======== Supplied records ========

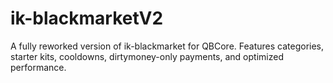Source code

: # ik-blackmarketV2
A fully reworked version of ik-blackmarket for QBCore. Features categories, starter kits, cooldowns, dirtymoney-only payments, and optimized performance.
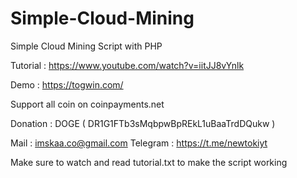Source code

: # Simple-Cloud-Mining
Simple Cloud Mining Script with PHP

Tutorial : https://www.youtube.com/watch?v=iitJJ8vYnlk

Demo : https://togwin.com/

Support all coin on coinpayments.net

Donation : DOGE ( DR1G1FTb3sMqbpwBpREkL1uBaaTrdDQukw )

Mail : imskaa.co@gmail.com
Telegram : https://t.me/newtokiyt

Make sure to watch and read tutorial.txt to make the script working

========
======== Supplied records ========

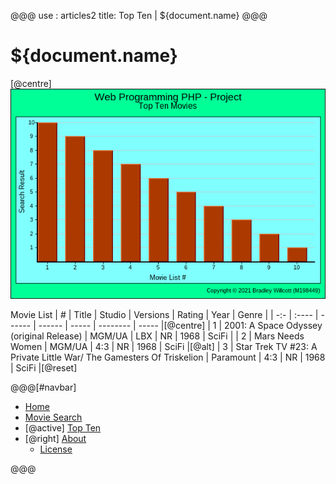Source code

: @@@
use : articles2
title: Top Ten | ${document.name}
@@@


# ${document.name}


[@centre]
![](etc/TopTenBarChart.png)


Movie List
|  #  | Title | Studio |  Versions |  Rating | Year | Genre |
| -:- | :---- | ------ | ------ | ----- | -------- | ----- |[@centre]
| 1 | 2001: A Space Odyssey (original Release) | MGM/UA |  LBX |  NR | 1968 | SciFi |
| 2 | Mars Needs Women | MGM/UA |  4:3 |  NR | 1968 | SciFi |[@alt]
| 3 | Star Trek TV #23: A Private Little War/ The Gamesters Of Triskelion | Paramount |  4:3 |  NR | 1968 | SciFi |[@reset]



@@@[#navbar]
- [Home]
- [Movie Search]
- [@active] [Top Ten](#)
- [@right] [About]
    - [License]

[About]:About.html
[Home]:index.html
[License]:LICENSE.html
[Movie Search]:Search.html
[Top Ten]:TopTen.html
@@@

========

** Task brief **
Once you find the string "Movie" in a line of the records, copy that line.

** Answer space **
Movie List
- [Movie Search]
[Movie Search]:Search.html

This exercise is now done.